Selon RFI, Israël a lancé une plateforme numérique destinée aux Palestiniens de la zone C de Cisjordanie, placée sous contrôle sécuritaire et administratif israélien depuis les accords d’Oslo de 1995. Cette initiative, annoncée récemment, impose aux habitants de déclarer en ligne leurs propriétés foncières sous peine de perdre leurs droits, une mesure qui suscite une vive inquiétude sur le terrain. « Que nous enregistrions nos terres ou non, le risque d’expropriation reste entier », a déclaré un habitant de la région, évoquant une décision perçue comme une nouvelle pression pour saper les droits fonciers palestiniens.
Ce qu'il faut retenir
- Israël a mis en place une plateforme en ligne pour l’enregistrement des terres en zone C de Cisjordanie, sous contrôle israélien depuis 1995.
- Les Palestiniens sont invités à déclarer leurs propriétés sous peine de risque d’expropriation, selon les autorités israéliennes.
- Sur place, les habitants craignent une perte de leurs droits fonciers, qu’ils se soumettent ou non à cette procédure.
- Les accords d’Oslo de 1995 ont réparti la Cisjordanie en trois zones, dont la zone C, entièrement sous administration israélienne.
Une mesure controversée dans un territoire déjà sous tension
La zone C de Cisjordanie, qui représente environ 60 % du territoire, est administrée par Israël depuis les accords d’Oslo signés en 1993 et 1995. Ces accords avaient établi un partage de la Cisjordanie en trois zones : A (contrôle palestinien), B (contrôle mixte) et C (contrôle israélien total). Dans cette dernière, les permis de construire pour les Palestiniens sont quasi inexistants, tandis que les colonies israéliennes, considérées comme illégales par le droit international, y sont en constante expansion. « Cette plateforme s’inscrit dans une stratégie plus large visant à légitimer l’annexion de facto de ces territoires », a analysé un expert en droit international contacté par RFI.
La nouvelle procédure en ligne, accessible depuis le 20 mai 2026, impose aux Palestiniens de fournir des documents prouvant la propriété de leurs terres.
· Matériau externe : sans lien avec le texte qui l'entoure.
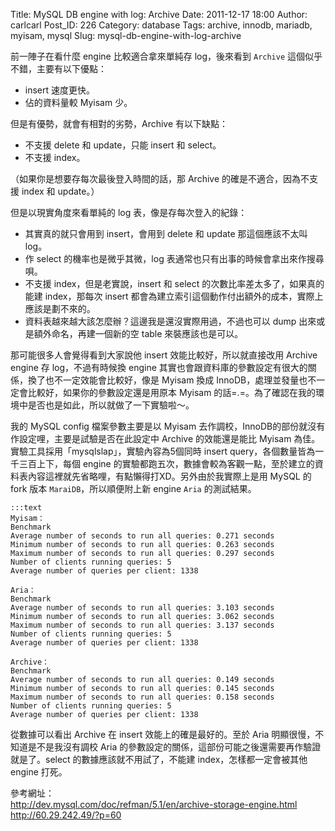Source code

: Title: MySQL DB engine with log: Archive
Date: 2011-12-17 18:00
Author: carlcarl
Post_ID: 226
Category: database
Tags: archive, innodb, mariadb, myisam, mysql
Slug: mysql-db-engine-with-log-archive

前一陣子在看什麼 engine 比較適合拿來單純存
log，後來看到 `Archive` 這個似乎不錯，主要有以下優點：

-   insert 速度更快。
-   佔的資料量較 Myisam 少。

但是有優勢，就會有相對的劣勢，Archive 有以下缺點：

-   不支援 delete 和 update，只能 insert 和 select。
-   不支援 index。

（如果你是想要存每次最後登入時間的話，那 Archive 的確是不適合，因為不支援
index 和 update。）

但是以現實角度來看單純的 log 表，像是存每次登入的紀錄：

-   其實真的就只會用到 insert，會用到 delete 和 update 那這個應該不太叫
    log。
-   作 select 的機率也是微乎其微，log
    表通常也只有出事的時候會拿出來作搜尋唄。
-   不支援 index，但是老實說，insert 和 select
    的次數比率差太多了，如果真的能建 index，那每次 insert
    都會為建立索引這個動作付出額外的成本，實際上應該是劃不來的。
-   資料表越來越大該怎麼辦？這邊我是還沒實際用過，不過也可以 dump
    出來或是額外命名，再建一個新的空 table 來裝應該也是可以。

那可能很多人會覺得看到大家說他 insert 效能比較好，所以就直接改用 Archive
engine 存 log，不過有時候換 engine
其實也會跟資料庫的參數設定有很大的關係，換了也不一定效能會比較好，像是
Myisam 換成
InnoDB，處理並發量也不一定會比較好，如果你的參數設定還是用原本 Myisam
的話=.=。為了確認在我的環境中是否也是如此，所以就做了一下實驗啦～。

我的 MySQL config 檔案參數主要是以 Myisam
去作調校，InnoDB的部份就沒有作設定哩，主要是試驗是否在此設定中 Archive
的效能還是能比 Myisam 為佳。實驗工具採用「mysqlslap」，實驗內容為5個同時
insert query，各個數量皆為一千三百上下，每個 engine
的實驗都跑五次，數據會較為客觀一點，至於建立的資料表內容這裡就先省略哩，有點懶得打XD。另外由於我實際上是用
MySQL 的 fork 版本 `MaraiDB`，所以順便附上新 engine
 `Aria` 的測試結果。

	:::text
	Myisam：  
	Benchmark  
	Average number of seconds to run all queries: 0.271 seconds  
	Minimum number of seconds to run all queries: 0.263 seconds  
	Maximum number of seconds to run all queries: 0.297 seconds  
	Number of clients running queries: 5  
	Average number of queries per client: 1338

	Aria：  
	Benchmark  
	Average number of seconds to run all queries: 3.103 seconds  
	Minimum number of seconds to run all queries: 3.062 seconds  
	Maximum number of seconds to run all queries: 3.137 seconds  
	Number of clients running queries: 5  
	Average number of queries per client: 1338

	Archive：  
	Benchmark  
	Average number of seconds to run all queries: 0.149 seconds  
	Minimum number of seconds to run all queries: 0.145 seconds  
	Maximum number of seconds to run all queries: 0.158 seconds  
	Number of clients running queries: 5  
	Average number of queries per client: 1338

從數據可以看出 Archive 在 insert 效能上的確是最好的。至於 Aria
明顯很慢，不知道是不是我沒有調校 Aria
的參數設定的關係，這部份可能之後還需要再作驗證就是了。select
的數據應該就不用試了，不能建 index，怎樣都一定會被其他 engine 打死。

參考網址：  
<http://dev.mysql.com/doc/refman/5.1/en/archive-storage-engine.html>  
<http://60.29.242.49/?p=60>

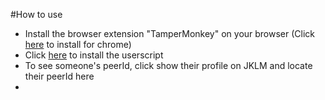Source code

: #How to use
- Install the browser extension "TamperMonkey" on your browser (Click [here](https://chrome.google.com/webstore/detail/tampermonkey/dhdgffkkebhmkfjojejmpbldmpobfkfo) to install for chrome)
- Click [here](https://github.com/dFuZer/jklm-show-peerid/raw/master/showPeerId.user.js) to install the userscript
- To see someone's peerId, click show their profile on JKLM and locate their peerId here
-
En cas de non-déclaration ou de refus, les autorités israéliennes pourraient engager des procédures d’expropriation, selon les termes mêmes de l’avis diffusé par l’État hébreu. « Le message est clair : soit vous nous donnez vos terres, soit nous les prenons », a résumé un représentant d’une organisation de défense des droits humains en Cisjordanie.
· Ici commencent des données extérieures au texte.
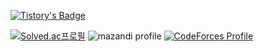 [![Tistory's Badge](https://github-readme-tistory-card.vercel.app/api/badge?name=jemin06)](https://jemin06.tistory.com/)


[![Solved.ac프로필](http://mazassumnida.wtf/api/generate_badge?boj=jemin0619)](https://solved.ac/jemin0619)
![mazandi profile](http://mazandi.herokuapp.com/api?handle=jemin0619&theme=dark)
[![CodeForces Profile](https://cf.leed.at?id=jemin0619)](https://codeforces.com/profile/jemin0619)
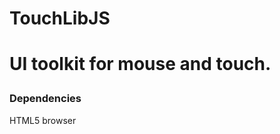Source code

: <h1>TouchLibJS<h1>

<p>UI toolkit for mouse and touch.</p>

<h3>Dependencies</h3>

<p>HTML5 browser</p>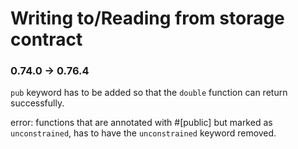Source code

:# Writing to/Reading from storage contract

### 0.74.0 -> 0.76.4

`pub` keyword has to be added so that the `double` function can return successfully.

error: functions that are annotated with #[public] but marked as `unconstrained`, has to have the `unconstrained` keyword removed.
Un outil numérique au service d’une politique controversée
La plateforme, développée par le ministère israélien de la Défense, permet aux Palestiniens de soumettre leurs documents via un portail sécurisé. Les autorités israéliennes assurent que cette démarche vise à « clarifier les droits de propriété » et à éviter les conflits fonciers. Pourtant, sur le terrain, les réactions sont unanimes : l’initiative est perçue comme une nouvelle tentative de contourner le droit international. « Comment pouvons-nous faire confiance à un système qui a déjà spolié des milliers de Palestiniens de leurs terres ? », s’interroge un agriculteur de la région de Hébron.
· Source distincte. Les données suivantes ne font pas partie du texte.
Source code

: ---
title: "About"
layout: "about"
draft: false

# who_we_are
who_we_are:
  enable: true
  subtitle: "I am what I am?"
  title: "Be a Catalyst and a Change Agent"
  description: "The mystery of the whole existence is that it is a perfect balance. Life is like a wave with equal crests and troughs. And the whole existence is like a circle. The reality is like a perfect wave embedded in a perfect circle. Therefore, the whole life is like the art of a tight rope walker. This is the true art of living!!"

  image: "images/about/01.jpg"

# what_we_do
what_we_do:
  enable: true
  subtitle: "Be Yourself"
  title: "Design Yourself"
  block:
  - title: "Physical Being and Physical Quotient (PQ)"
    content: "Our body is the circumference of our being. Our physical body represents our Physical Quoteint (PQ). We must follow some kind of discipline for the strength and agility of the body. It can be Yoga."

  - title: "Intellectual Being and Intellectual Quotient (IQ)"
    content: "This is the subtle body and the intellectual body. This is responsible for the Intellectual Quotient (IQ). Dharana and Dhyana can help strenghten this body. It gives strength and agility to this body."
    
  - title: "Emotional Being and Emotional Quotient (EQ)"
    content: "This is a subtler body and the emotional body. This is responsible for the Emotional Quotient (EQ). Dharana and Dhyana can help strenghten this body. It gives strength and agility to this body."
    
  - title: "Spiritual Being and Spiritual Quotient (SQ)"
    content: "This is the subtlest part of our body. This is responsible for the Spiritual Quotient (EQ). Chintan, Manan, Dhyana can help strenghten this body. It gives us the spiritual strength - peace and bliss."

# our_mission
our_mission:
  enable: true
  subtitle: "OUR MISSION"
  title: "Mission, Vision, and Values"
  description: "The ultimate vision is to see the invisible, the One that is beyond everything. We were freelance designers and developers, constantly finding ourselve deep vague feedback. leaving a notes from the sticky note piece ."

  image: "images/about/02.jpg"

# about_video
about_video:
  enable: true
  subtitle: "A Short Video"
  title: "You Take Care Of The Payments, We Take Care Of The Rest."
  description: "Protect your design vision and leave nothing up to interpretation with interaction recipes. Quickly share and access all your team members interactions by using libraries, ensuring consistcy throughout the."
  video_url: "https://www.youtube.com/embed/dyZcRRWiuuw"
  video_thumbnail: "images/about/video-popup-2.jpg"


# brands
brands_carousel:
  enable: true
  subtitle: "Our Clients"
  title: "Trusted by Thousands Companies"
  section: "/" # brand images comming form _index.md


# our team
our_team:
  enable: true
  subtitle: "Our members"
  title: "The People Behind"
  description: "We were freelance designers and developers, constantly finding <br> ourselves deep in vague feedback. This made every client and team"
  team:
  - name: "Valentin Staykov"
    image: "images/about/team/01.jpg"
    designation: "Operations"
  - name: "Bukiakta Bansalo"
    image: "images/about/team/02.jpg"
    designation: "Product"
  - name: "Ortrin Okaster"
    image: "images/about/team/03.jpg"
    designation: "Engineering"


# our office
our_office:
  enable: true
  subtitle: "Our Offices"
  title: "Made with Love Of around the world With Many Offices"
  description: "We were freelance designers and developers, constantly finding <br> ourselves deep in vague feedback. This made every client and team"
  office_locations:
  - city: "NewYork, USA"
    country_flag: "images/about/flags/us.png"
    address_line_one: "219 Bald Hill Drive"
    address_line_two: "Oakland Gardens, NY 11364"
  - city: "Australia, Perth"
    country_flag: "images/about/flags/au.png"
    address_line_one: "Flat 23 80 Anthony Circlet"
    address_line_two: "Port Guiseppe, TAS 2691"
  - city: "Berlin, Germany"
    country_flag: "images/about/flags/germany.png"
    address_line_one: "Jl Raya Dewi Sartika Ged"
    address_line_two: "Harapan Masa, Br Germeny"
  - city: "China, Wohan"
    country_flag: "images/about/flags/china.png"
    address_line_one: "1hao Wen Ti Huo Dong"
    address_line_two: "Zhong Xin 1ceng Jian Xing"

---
Les organisations palestiniennes de défense des droits humains, comme B’Tselem ou Al-Haq, ont dénoncé une mesure « illégale au regard du droit international ». Elles rappellent que la quatrième Convention de Genève interdit à une puissance occupante de modifier le statut juridique des territoires occupés, y compris par des mesures administratives. « Cette plateforme est un outil de plus pour accélérer la colonisation », a affirmé un porte-parole d’Al-Haq. Pour l’heure, aucune organisation internationale n’a encore réagi officiellement à cette annonce.
Pour les Palestiniens, l’enjeu est double : d’une part, préserver leurs droits fonciers, et d’autre part, éviter que cette procédure ne soit utilisée comme un levier pour accélérer l’annexion de la zone C. « Nous allons devoir choisir entre risquer de tout perdre ou accepter une légalisation de fait de l’occupation », a témoigné un habitant de la ville de Jéricho. Le sort des terres en zone C de Cisjordanie pourrait ainsi devenir un nouveau point de friction dans un conflit déjà profondément ancré.
La zone C représente environ 60 % du territoire de la Cisjordanie et est entièrement sous contrôle israélien depuis les accords d’Oslo de 1995. Elle est stratégique car elle abrite la majorité des colonies israéliennes, considérées comme illégales par le droit international, et des ressources naturelles. Son statut est au cœur des négociations israélo-palestiniennes depuis des décennies.